Sono ammissibili al contributo tutte le spese direttamente correlate al miglioramento della sicurezza, incluse quelle per la formazione obbligatoria e aggiuntiva dei lavoratori, l’acquisto di dispositivi di protezione individuale, l’introduzione di tecnologie innovative, la digitalizzazione dei sistemi di monitoraggio, l’adeguamento strutturale degli ambienti di lavoro e la prevenzione dei rischi derivanti da agenti fisici, chimici, biologici e ambientali.

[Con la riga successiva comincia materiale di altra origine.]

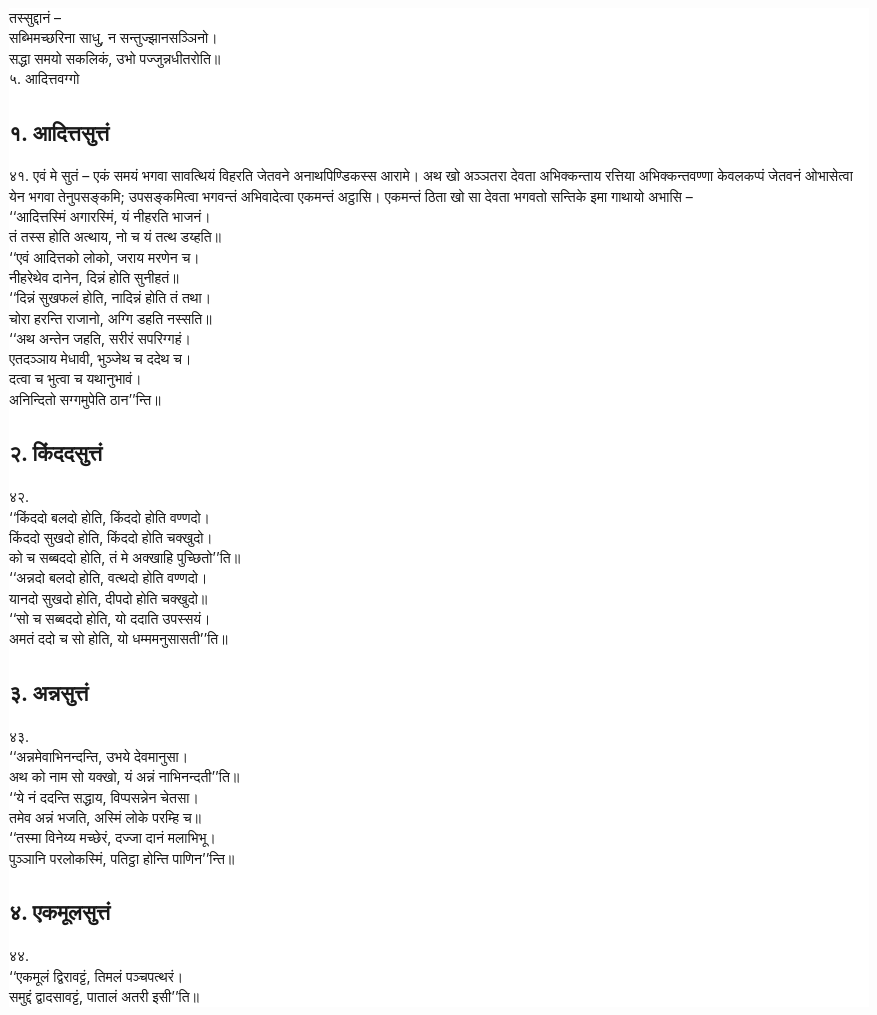 तस्सुद्दानं –  
सब्भिमच्छरिना साधु, न सन्तुज्झानसञ्ञिनो।  
सद्धा समयो सकलिकं, उभो पज्जुन्नधीतरोति॥  
५. आदित्तवग्गो  


## १. आदित्तसुत्तं

४१. एवं मे सुतं – एकं समयं भगवा सावत्थियं विहरति जेतवने अनाथपिण्डिकस्स आरामे। अथ खो अञ्ञतरा देवता अभिक्कन्ताय रत्तिया अभिक्कन्तवण्णा केवलकप्पं जेतवनं ओभासेत्वा येन भगवा तेनुपसङ्कमि; उपसङ्कमित्वा भगवन्तं अभिवादेत्वा एकमन्तं अट्ठासि। एकमन्तं ठिता खो सा देवता भगवतो सन्तिके इमा गाथायो अभासि –  
‘‘आदित्तस्मिं अगारस्मिं, यं नीहरति भाजनं।  
तं तस्स होति अत्थाय, नो च यं तत्थ डय्हति॥  
‘‘एवं आदित्तको लोको, जराय मरणेन च।  
नीहरेथेव दानेन, दिन्नं होति सुनीहतं॥  
‘‘दिन्नं सुखफलं होति, नादिन्नं होति तं तथा।  
चोरा हरन्ति राजानो, अग्गि डहति नस्सति॥  
‘‘अथ अन्तेन जहति, सरीरं सपरिग्गहं।  
एतदञ्ञाय मेधावी, भुञ्जेथ च ददेथ च।  
दत्वा च भुत्वा च यथानुभावं।  
अनिन्दितो सग्गमुपेति ठान’’न्ति॥  


## २. किंददसुत्तं

४२.  
‘‘किंददो बलदो होति, किंददो होति वण्णदो।  
किंददो सुखदो होति, किंददो होति चक्खुदो।  
को च सब्बददो होति, तं मे अक्खाहि पुच्छितो’’ति॥  
‘‘अन्नदो बलदो होति, वत्थदो होति वण्णदो।  
यानदो सुखदो होति, दीपदो होति चक्खुदो॥  
‘‘सो च सब्बददो होति, यो ददाति उपस्सयं।  
अमतं ददो च सो होति, यो धम्ममनुसासती’’ति॥  


## ३. अन्नसुत्तं

४३.  
‘‘अन्नमेवाभिनन्दन्ति, उभये देवमानुसा।  
अथ को नाम सो यक्खो, यं अन्नं नाभिनन्दती’’ति॥  
‘‘ये नं ददन्ति सद्धाय, विप्पसन्नेन चेतसा।  
तमेव अन्नं भजति, अस्मिं लोके परम्हि च॥  
‘‘तस्मा विनेय्य मच्छेरं, दज्जा दानं मलाभिभू।  
पुञ्ञानि परलोकस्मिं, पतिट्ठा होन्ति पाणिन’’न्ति॥  


## ४. एकमूलसुत्तं

४४.  
‘‘एकमूलं द्विरावट्टं, तिमलं पञ्चपत्थरं।  
समुद्दं द्वादसावट्टं, पातालं अतरी इसी’’ति॥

La pdl valorizza il coinvolgimento diretto dei lavoratori e delle loro rappresentanze nei processi di miglioramento della sicurezza aziendale. Inoltre, la formazione finanziata deve essere erogata durante l’orario di lavoro senza alcuna riduzione della retribuzione, per garantire effettiva partecipazione e tutela del reddito.
Dal punto di vista operativo, la proposta richiederà l’individuazione di criteri di accesso, modalità di rendicontazione e strumenti di controllo per evitare abusi e assicurare l’efficacia degli interventi. Potrebbero essere coinvolte amministrazioni competenti quali il Ministero del Lavoro e il Ministero dell’Economia, nonché enti previdenziali e assicurativi come il INAIL, per definire linee guida e procedure di valutazione.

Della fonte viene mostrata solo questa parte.